AIM OF THE TASK » Set down all of the entries below exactly, and omit the pictures.

SOURCE INFORMATION »

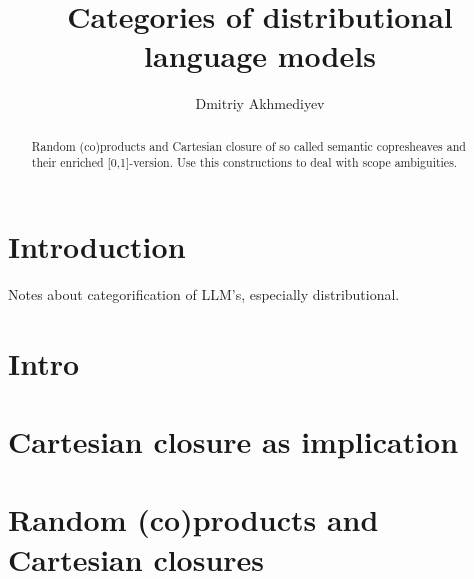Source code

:\documentclass{article}
\title{Categories of distributional language models}
\author{Dmitriy Akhmediyev}
\begin{document}
\maketitle

\begin{abstract}
Random (co)products and Cartesian closure of so called semantic copresheaves and their enriched [0,1]-version.
Use this constructions to deal with scope ambiguities.
\end{abstract}

\section{Introduction}

Notes about categorification of LLM's, especially distributional.

\section{Intro}

\section{Cartesian closure as implication}

\section{Random (co)products and Cartesian closures}
\end{document}
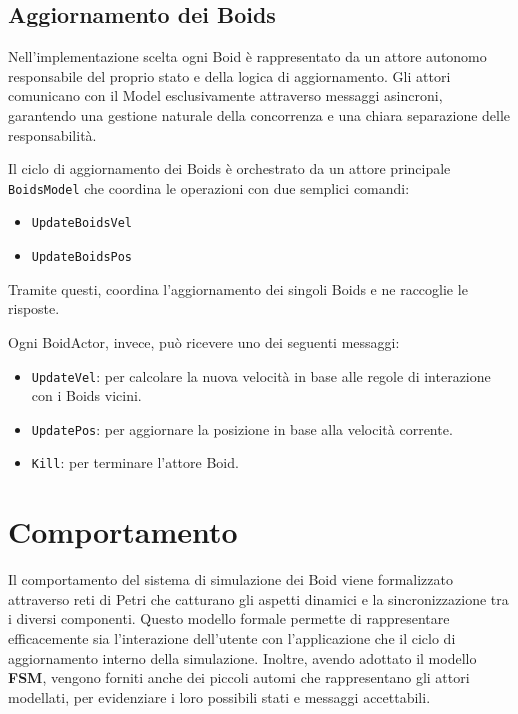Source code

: \documentclass[a4paper,12pt]{report}
\begin{document}
    \section{Aggiornamento dei Boids}
        Nell'implementazione scelta ogni Boid è rappresentato da un attore autonomo responsabile del proprio stato e della logica di aggiornamento. Gli attori comunicano con il Model esclusivamente attraverso messaggi asincroni, garantendo una gestione naturale della concorrenza e una chiara separazione delle responsabilità.

        Il ciclo di aggiornamento dei Boids è orchestrato da un attore principale \texttt{BoidsModel} che coordina le operazioni con due semplici comandi:
        \begin{itemize}
            \item \texttt{UpdateBoidsVel}
            \item \texttt{UpdateBoidsPos}
        \end{itemize}
        Tramite questi, coordina l'aggiornamento dei singoli Boids e ne raccoglie le risposte.
        
        Ogni BoidActor, invece, può ricevere uno dei seguenti messaggi:
        \begin{itemize}
            \item \texttt{UpdateVel}: per calcolare la nuova velocità in base alle regole di interazione con i Boids vicini.
            \item \texttt{UpdatePos}: per aggiornare la posizione in base alla velocità corrente.
            \item \texttt{Kill}: per terminare l'attore Boid.
        \end{itemize}
        
\chapter{Comportamento}
    Il comportamento del sistema di simulazione dei Boid viene formalizzato attraverso reti di Petri che catturano gli aspetti dinamici e la sincronizzazione tra i diversi componenti. Questo modello formale permette di rappresentare efficacemente sia l'interazione dell'utente con l'applicazione che il ciclo di aggiornamento interno della simulazione.
    Inoltre, avendo adottato il modello \textbf{FSM}, vengono forniti anche dei piccoli automi che rappresentano gli attori modellati, per evidenziare i loro possibili stati e messaggi accettabili.
    
\end{document}
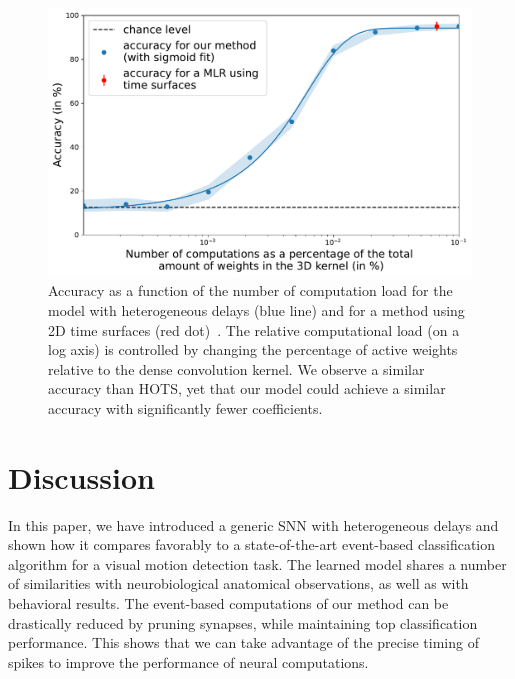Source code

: \documentclass[default]{sn-jnl}%
\theoremstyle{thmstyleone}%
\theoremstyle{thmstyletwo}%
\theoremstyle{thmstylethree}%
\newcommand{\note}[1]{{\sethlcolor{yellow}\hl{#1}}}
\begin{document}
%
\begin{figure}%
    \centering
    \includegraphics[width=0.95\linewidth]{figures/accuracy.pdf}
    \caption{Accuracy as a function of the number of computation load for the model with heterogeneous delays (blue line) and for a method using 2D time surfaces (red dot)~\citep{grimaldi_robust_2022}. The relative computational load (on a log axis) is controlled by changing the percentage of active weights relative to the dense convolution kernel. We observe a similar accuracy than HOTS, yet that our model could achieve a similar accuracy with significantly fewer coefficients.}
    \label{fig:accuracy}
\end{figure}

%
\section{Discussion}
In this paper, we have introduced a generic SNN with heterogeneous delays and shown how it compares favorably to a state-of-the-art event-based classification algorithm for a visual motion detection task. The learned model shares a number of similarities with neurobiological anatomical observations, as well as with behavioral results. The event-based computations of our method can be drastically reduced by pruning synapses, while maintaining top classification performance. This shows that we can take advantage of the precise timing of spikes to improve the performance of neural computations.
%
\end{document}
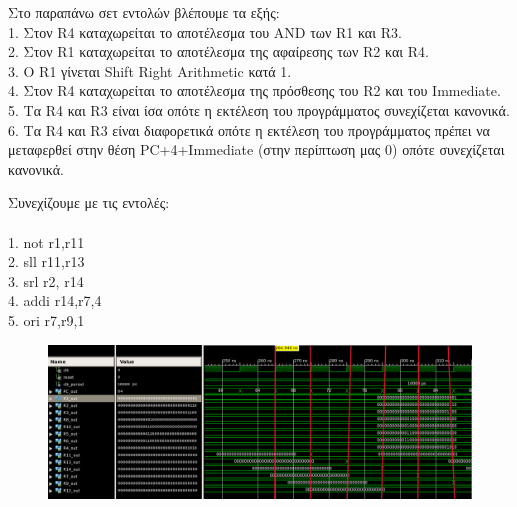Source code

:\begin{justify}
    Στο παραπάνω σετ εντολών βλέπουμε τα εξής:\\
    1. Στον \textlatin{R4} καταχωρείται το αποτέλεσμα
    του \textlatin{AND} των \textlatin{R1} και \textlatin{R3}.\\
    2. Στον \textlatin{R1} καταχωρείται το αποτέλεσμα
    της αφαίρεσης των \textlatin{R2} και \textlatin{R4}.\\
    3. Ο \textlatin{R1} γίνεται \textlatin{Shift Right Arithmetic} κατά 1.\\
    4. Στον \textlatin{R4} καταχωρείται το αποτέλεσμα
    της πρόσθεσης του \textlatin{R2} και του \textlatin{Immediate}.\\
    5. Τα \textlatin{R4} και \textlatin{R3} είναι ίσα
    οπότε η εκτέλεση του προγράμματος συνεχίζεται κανονικά.\\
    6. Τα \textlatin{R4} και \textlatin{R3} είναι διαφορετικά
    οπότε η εκτέλεση του προγράμματος πρέπει να μεταφερθεί στην θέση
    \textlatin{PC+4+Immediate} (στην περίπτωση μας 0) οπότε
    συνεχίζεται κανονικά.
\end{justify}

\begin{justify}
    Συνεχίζουμε με τις εντολές:\\\\	 
    \textlatin{1. not r1,r11}\\ 
    \textlatin{2. sll r11,r13}\\
    \textlatin{3. srl r2, r14}\\
    \textlatin{4. addi r14,r7,4}\\
    \textlatin{5. ori r7,r9,1}
\end{justify}

\begin{figure}[h]
    \raggedright
    \hspace{-1cm}
    \includegraphics[width=1.1\textwidth]{Images/Screenshot_5.png} %
\end{figure}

OUTPUT FOR THIS TASK »
Source code

:\documentclass{article}
\title{Categories of distributional language models}
\author{Dmitriy Akhmediyev}
\begin{document}
\maketitle

\begin{abstract}
Random (co)products and Cartesian closure of so called semantic copresheaves and their enriched [0,1]-version.
Use this constructions to deal with scope ambiguities.
\end{abstract}

\section{Introduction}

Notes about categorification of LLM's, especially distributional.

\section{Intro}

\section{Cartesian closure as implication}

\section{Random (co)products and Cartesian closures}
\end{document}
Source code

: \documentclass[a4paper,12pt]{report}
\begin{document}
    \section{Aggiornamento dei Boids}
        Nell'implementazione scelta ogni Boid è rappresentato da un attore autonomo responsabile del proprio stato e della logica di aggiornamento. Gli attori comunicano con il Model esclusivamente attraverso messaggi asincroni, garantendo una gestione naturale della concorrenza e una chiara separazione delle responsabilità.

        Il ciclo di aggiornamento dei Boids è orchestrato da un attore principale \texttt{BoidsModel} che coordina le operazioni con due semplici comandi:
        \begin{itemize}
            \item \texttt{UpdateBoidsVel}
            \item \texttt{UpdateBoidsPos}
        \end{itemize}
        Tramite questi, coordina l'aggiornamento dei singoli Boids e ne raccoglie le risposte.
        
        Ogni BoidActor, invece, può ricevere uno dei seguenti messaggi:
        \begin{itemize}
            \item \texttt{UpdateVel}: per calcolare la nuova velocità in base alle regole di interazione con i Boids vicini.
            \item \texttt{UpdatePos}: per aggiornare la posizione in base alla velocità corrente.
            \item \texttt{Kill}: per terminare l'attore Boid.
        \end{itemize}
        
\chapter{Comportamento}
    Il comportamento del sistema di simulazione dei Boid viene formalizzato attraverso reti di Petri che catturano gli aspetti dinamici e la sincronizzazione tra i diversi componenti. Questo modello formale permette di rappresentare efficacemente sia l'interazione dell'utente con l'applicazione che il ciclo di aggiornamento interno della simulazione.
    Inoltre, avendo adottato il modello \textbf{FSM}, vengono forniti anche dei piccoli automi che rappresentano gli attori modellati, per evidenziare i loro possibili stati e messaggi accettabili.
    
\end{document}
Source code

: \documentclass[default]{sn-jnl}%
\theoremstyle{thmstyleone}%
\theoremstyle{thmstyletwo}%
\theoremstyle{thmstylethree}%
\newcommand{\note}[1]{{\sethlcolor{yellow}\hl{#1}}}
\begin{document}
%
\begin{figure}%
    \centering
    \includegraphics[width=0.95\linewidth]{figures/accuracy.pdf}
    \caption{Accuracy as a function of the number of computation load for the model with heterogeneous delays (blue line) and for a method using 2D time surfaces (red dot)~\citep{grimaldi_robust_2022}. The relative computational load (on a log axis) is controlled by changing the percentage of active weights relative to the dense convolution kernel. We observe a similar accuracy than HOTS, yet that our model could achieve a similar accuracy with significantly fewer coefficients.}
    \label{fig:accuracy}
\end{figure}

%
\section{Discussion}
In this paper, we have introduced a generic SNN with heterogeneous delays and shown how it compares favorably to a state-of-the-art event-based classification algorithm for a visual motion detection task. The learned model shares a number of similarities with neurobiological anatomical observations, as well as with behavioral results. The event-based computations of our method can be drastically reduced by pruning synapses, while maintaining top classification performance. This shows that we can take advantage of the precise timing of spikes to improve the performance of neural computations.
%
\end{document}
Source code

:\begin{justify}
    Στο παραπάνω σετ εντολών βλέπουμε τα εξής:\\
    1. Στον \textlatin{R4} καταχωρείται το αποτέλεσμα
    του \textlatin{AND} των \textlatin{R1} και \textlatin{R3}.\\
    2. Στον \textlatin{R1} καταχωρείται το αποτέλεσμα
    της αφαίρεσης των \textlatin{R2} και \textlatin{R4}.\\
    3. Ο \textlatin{R1} γίνεται \textlatin{Shift Right Arithmetic} κατά 1.\\
    4. Στον \textlatin{R4} καταχωρείται το αποτέλεσμα
    της πρόσθεσης του \textlatin{R2} και του \textlatin{Immediate}.\\
    5. Τα \textlatin{R4} και \textlatin{R3} είναι ίσα
    οπότε η εκτέλεση του προγράμματος συνεχίζεται κανονικά.\\
    6. Τα \textlatin{R4} και \textlatin{R3} είναι διαφορετικά
    οπότε η εκτέλεση του προγράμματος πρέπει να μεταφερθεί στην θέση
    \textlatin{PC+4+Immediate} (στην περίπτωση μας 0) οπότε
    συνεχίζεται κανονικά.
\end{justify}

\begin{justify}
    Συνεχίζουμε με τις εντολές:\\\\	 
    \textlatin{1. not r1,r11}\\ 
    \textlatin{2. sll r11,r13}\\
    \textlatin{3. srl r2, r14}\\
    \textlatin{4. addi r14,r7,4}\\
    \textlatin{5. ori r7,r9,1}
\end{justify}

\begin{figure}[h]
    \raggedright
    \hspace{-1cm}
    \includegraphics[width=1.1\textwidth]{Images/Screenshot_5.png} %
\end{figure}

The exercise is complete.